Other areas of debate include the identification of patients most likely to benefit from CT scanning, the reliability of scan results and the effect of heightened attention on scanning use moving forward.
“The major message is that with any imaging procedure that uses radiation, there is a small risk that the radiation itself may cause cancer,” Christine D. Berg, MD, chief of the early detection research group in the division of cancer prevention at the NCI, told HemOnc Today. “It is helpful to understand to the best of our abilities what that risk is, and we want to be sure that the reason we are doing that imaging is such that the benefit will outweigh the small risk.”
The National Lung Screening Trial involved more than 53,454 current and former smokers, who had quit within 15 years, aged 55 to 74 years with a minimum smoking history of 30 pack-years but who had no signs or symptoms of lung cancer. The trial took place at 33 sites nationwide, officially opening in September 2002 and scheduled to close December 2009.

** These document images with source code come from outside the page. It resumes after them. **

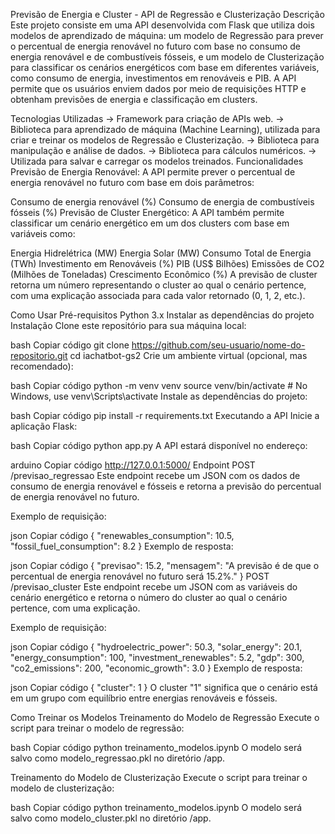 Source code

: Previsão de Energia e Cluster - API de Regressão e Clusterização
Descrição
Este projeto consiste em uma API desenvolvida com Flask que utiliza dois modelos de aprendizado de máquina: um modelo de Regressão para prever o percentual de energia renovável no futuro com base no consumo de energia renovável e de combustíveis fósseis, e um modelo de Clusterização para classificar os cenários energéticos com base em diferentes variáveis, como consumo de energia, investimentos em renováveis e PIB. A API permite que os usuários enviem dados por meio de requisições HTTP e obtenham previsões de energia e classificação em clusters.

Tecnologias Utilizadas
-> Framework para criação de APIs web.
-> Biblioteca para aprendizado de máquina (Machine Learning), utilizada para criar e treinar os modelos de Regressão e Clusterização.
-> Biblioteca para manipulação e análise de dados.
-> Biblioteca para cálculos numéricos.
-> Utilizada para salvar e carregar os modelos treinados.
Funcionalidades
Previsão de Energia Renovável: A API permite prever o percentual de energia renovável no futuro com base em dois parâmetros:

Consumo de energia renovável (%)
Consumo de energia de combustíveis fósseis (%)
Previsão de Cluster Energético: A API também permite classificar um cenário energético em um dos clusters com base em variáveis como:

Energia Hidrelétrica (MW)
Energia Solar (MW)
Consumo Total de Energia (TWh)
Investimento em Renováveis (%)
PIB (US$ Bilhões)
Emissões de CO2 (Milhões de Toneladas)
Crescimento Econômico (%)
A previsão de cluster retorna um número representando o cluster ao qual o cenário pertence, com uma explicação associada para cada valor retornado (0, 1, 2, etc.).

Como Usar
Pré-requisitos
Python 3.x
Instalar as dependências do projeto
Instalação
Clone este repositório para sua máquina local:

bash
Copiar código
git clone https://github.com/seu-usuario/nome-do-repositorio.git
cd iachatbot-gs2
Crie um ambiente virtual (opcional, mas recomendado):

bash
Copiar código
python -m venv venv
source venv/bin/activate  # No Windows, use venv\Scripts\activate
Instale as dependências do projeto:

bash
Copiar código
pip install -r requirements.txt
Executando a API
Inicie a aplicação Flask:

bash
Copiar código
python app.py
A API estará disponível no endereço:

arduino
Copiar código
http://127.0.0.1:5000/
Endpoint
POST /previsao_regressao
Este endpoint recebe um JSON com os dados de consumo de energia renovável e fósseis e retorna a previsão do percentual de energia renovável no futuro.

Exemplo de requisição:

json
Copiar código
{
  "renewables_consumption": 10.5,
  "fossil_fuel_consumption": 8.2
}
Exemplo de resposta:

json
Copiar código
{
  "previsao": 15.2,
  "mensagem": "A previsão é de que o percentual de energia renovável no futuro será 15.2%."
}
POST /previsao_cluster
Este endpoint recebe um JSON com as variáveis do cenário energético e retorna o número do cluster ao qual o cenário pertence, com uma explicação.

Exemplo de requisição:

json
Copiar código
{
  "hydroelectric_power": 50.3,
  "solar_energy": 20.1,
  "energy_consumption": 100,
  "investment_renewables": 5.2,
  "gdp": 300,
  "co2_emissions": 200,
  "economic_growth": 3.0
}
Exemplo de resposta:

json
Copiar código
{
  "cluster": 1
}
O cluster "1" significa que o cenário está em um grupo com equilíbrio entre energias renováveis e fósseis.

Como Treinar os Modelos
Treinamento do Modelo de Regressão
Execute o script para treinar o modelo de regressão:

bash
Copiar código
python treinamento_modelos.ipynb
O modelo será salvo como modelo_regressao.pkl no diretório /app.

Treinamento do Modelo de Clusterização
Execute o script para treinar o modelo de clusterização:

bash
Copiar código
python treinamento_modelos.ipynb
O modelo será salvo como modelo_cluster.pkl no diretório /app.
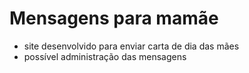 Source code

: # Mensagens para mamãe

- site desenvolvido para enviar carta de dia das mães
- possível administração das mensagens
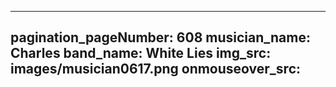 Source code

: ------
pagination_pageNumber: 608
musician_name: Charles
band_name: White Lies
img_src: images/musician0617.png
onmouseover_src: 
------ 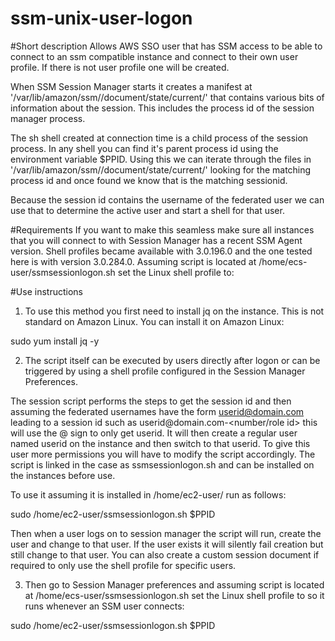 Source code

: # ssm-unix-user-logon
#Short description
Allows AWS SSO user that has SSM access to be able to connect to an ssm compatible instance and connect to their own user profile. If there is not user profile one will be created.

When SSM Session Manager starts it creates a manifest at '/var/lib/amazon/ssm/<instanceid>/document/state/current/<sessionid>' that contains various bits of information about the session. This includes the process id of the session manager process.

The sh shell created at connection time is a child process of the session process. In any shell you can find it's parent process id using the environment variable $PPID. Using this we can iterate through the files in  '/var/lib/amazon/ssm/<instanceid>/document/state/current/' looking for the matching process id  and once found we know that is the matching sessionid.

Because the session id contains the username of the federated user we can use that to determine the active user and start a shell for that user.



#Requirements
If you want to make this seamless make sure all instances that you will connect to with Session Manager has a recent SSM Agent version. Shell profiles became available with 3.0.196.0 and the one tested here is with version 3.0.284.0. Assuming script is located at /home/ecs-user/ssmsessionlogon.sh set the Linux shell profile to:


#Use instructions
1. To use this method you first need to install jq on the instance. This is not standard on Amazon Linux. You can install it on Amazon Linux:

sudo yum install jq -y

2. The script itself can be executed by users directly after logon or can be triggered by using a shell profile configured in the Session Manager Preferences.

The session script performs the steps to get the session id and then assuming the federated usernames have the form userid@domain.com  leading to a session id such as userid@domain.com-<number/role id> this will use the @ sign to only get userid. It will then create a regular user named userid on the instance and then switch to that userid. To give this user more permissions you will have to modify the script accordingly. The script is linked in the case as ssmsessionlogon.sh and can be installed on the instances before use.

To use it assuming it is installed in /home/ec2-user/ run as follows:

sudo /home/ec2-user/ssmsessionlogon.sh $PPID

Then when a user logs on to session manager the script will run, create the user and change to that user. If the user exists it will silently fail creation but still change to that user. You can also create a custom session document if required to only use the shell profile for specific users.


3. Then go to Session Manager preferences and assuming script is located at /home/ecs-user/ssmsessionlogon.sh set the Linux shell profile to so it runs whenever an SSM user connects:

sudo /home/ec2-user/ssmsessionlogon.sh $PPID
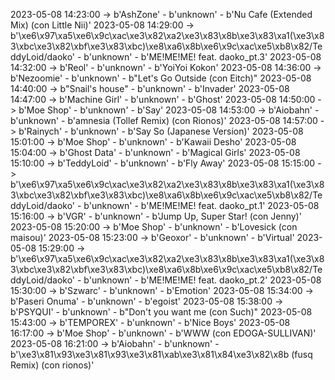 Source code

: 2023-05-08 14:23:00 -> b'AshZone' - b'unknown' - b'Nu Cafe (Extended Mix) (con Little Nii)'
2023-05-08 14:29:00 -> b'\xe6\x97\xa5\xe6\x9c\xac\xe3\x82\xa2\xe3\x83\x8b\xe3\x83\xa1(\xe3\x83\xbc\xe3\x82\xbf\xe3\x83\xbc)\xe8\xa6\x8b\xe6\x9c\xac\xe5\xb8\x82/TeddyLoid/daoko' - b'unknown' - b'ME!ME!ME! feat. daoko_pt.3'
2023-05-08 14:32:00 -> b'Reol' - b'unknown' - b'YoiYoi Kokon'
2023-05-08 14:36:00 -> b'Nezoomie' - b'unknown' - b"Let's Go Outside (con Eitch)"
2023-05-08 14:40:00 -> b"Snail's house" - b'unknown' - b'Invader'
2023-05-08 14:47:00 -> b'Machine Girl' - b'unknown' - b'Ghost'
2023-05-08 14:50:00 -> b'Moe Shop' - b'unknown' - b'Say'
2023-05-08 14:53:00 -> b'Aiobahn' - b'unknown' - b'amnesia (Tollef Remix) (con Rionos)'
2023-05-08 14:57:00 -> b'Rainych' - b'unknown' - b'Say So (Japanese Version)'
2023-05-08 15:01:00 -> b'Moe Shop' - b'unknown' - b'Kawaii Desho'
2023-05-08 15:04:00 -> b'Ghost Data' - b'unknown' - b'Magical Girls'
2023-05-08 15:10:00 -> b'TeddyLoid' - b'unknown' - b'Fly Away'
2023-05-08 15:15:00 -> b'\xe6\x97\xa5\xe6\x9c\xac\xe3\x82\xa2\xe3\x83\x8b\xe3\x83\xa1(\xe3\x83\xbc\xe3\x82\xbf\xe3\x83\xbc)\xe8\xa6\x8b\xe6\x9c\xac\xe5\xb8\x82/TeddyLoid/daoko' - b'unknown' - b'ME!ME!ME! feat. daoko_pt.1'
2023-05-08 15:16:00 -> b'VGR' - b'unknown' - b'Jump Up, Super Star! (con Jenny)'
2023-05-08 15:20:00 -> b'Moe Shop' - b'unknown' - b'Lovesick (con maisou)'
2023-05-08 15:23:00 -> b'Geoxor' - b'unknown' - b'Virtual'
2023-05-08 15:29:00 -> b'\xe6\x97\xa5\xe6\x9c\xac\xe3\x82\xa2\xe3\x83\x8b\xe3\x83\xa1(\xe3\x83\xbc\xe3\x82\xbf\xe3\x83\xbc)\xe8\xa6\x8b\xe6\x9c\xac\xe5\xb8\x82/TeddyLoid/daoko' - b'unknown' - b'ME!ME!ME! feat. daoko_pt.2'
2023-05-08 15:30:00 -> b'Szwarc' - b'unknown' - b'Emotion'
2023-05-08 15:34:00 -> b'Paseri Onuma' - b'unknown' - b'egoist'
2023-05-08 15:38:00 -> b'PSYQUI' - b'unknown' - b"Don't you want me (con Such)"
2023-05-08 15:43:00 -> b'TEMPOREX' - b'unknown' - b'Nice Boys'
2023-05-08 16:17:00 -> b'Moe Shop' - b'unknown' - b'WWW (con EDOGA-SULLIVAN)'
2023-05-08 16:21:00 -> b'Aiobahn' - b'unknown' - b'\xe3\x81\x93\xe3\x81\x93\xe3\x81\xab\xe3\x81\x84\xe3\x82\x8b (fusq Remix) (con rionos)'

The researchers compared two lung cancer screening methods: low-dose helical CT scanning (LDCT) and standard chest X-ray. Participants were screened at enrollment and at the end of the first and second years of the trial. They were then followed up from between 2 years and 7 years. Deaths, particularly those verified to have been caused by lung cancer, were documented.
As of Oct. 20, when the review board conducted its final meeting, there were 354 deaths from lung cancer in the LDCT arm and 442 deaths in the X-ray arm, a reduction of 20.3% for LDCT scanning. Other findings indicated a 7% lower all-cause mortality rate in the LDCT arm compared with the X-ray arm.
Munir Ghesani, MD, an attending radiologist at St. Luke’s-Roosevelt Hospital Center as well as Beth Israel Medical Center New York, and associate clinical professor of radiology at Columbia University College of Physicians and Surgeons, said the findings are particularly significant in light of the ongoing publicity from the Cedars-Sinai incident.
“This is big news because there have been so many reports recently that looked into negative implications of CT scanning and radiation exposure,” Ghesani said. “That publicity has not been positive, but we must remember that there are still advantages to performing scans. The National Lung Screening Trial helped demonstrate that.”
Although the results are encouraging, William C. Black, MD, professor of radiology in the department of radiology at the Dartmouth-Hitchcock Medical Center and investigator in the National Lung Screening Trial, said acquiring any definitive answers surrounding imaging and cancer risk is difficult.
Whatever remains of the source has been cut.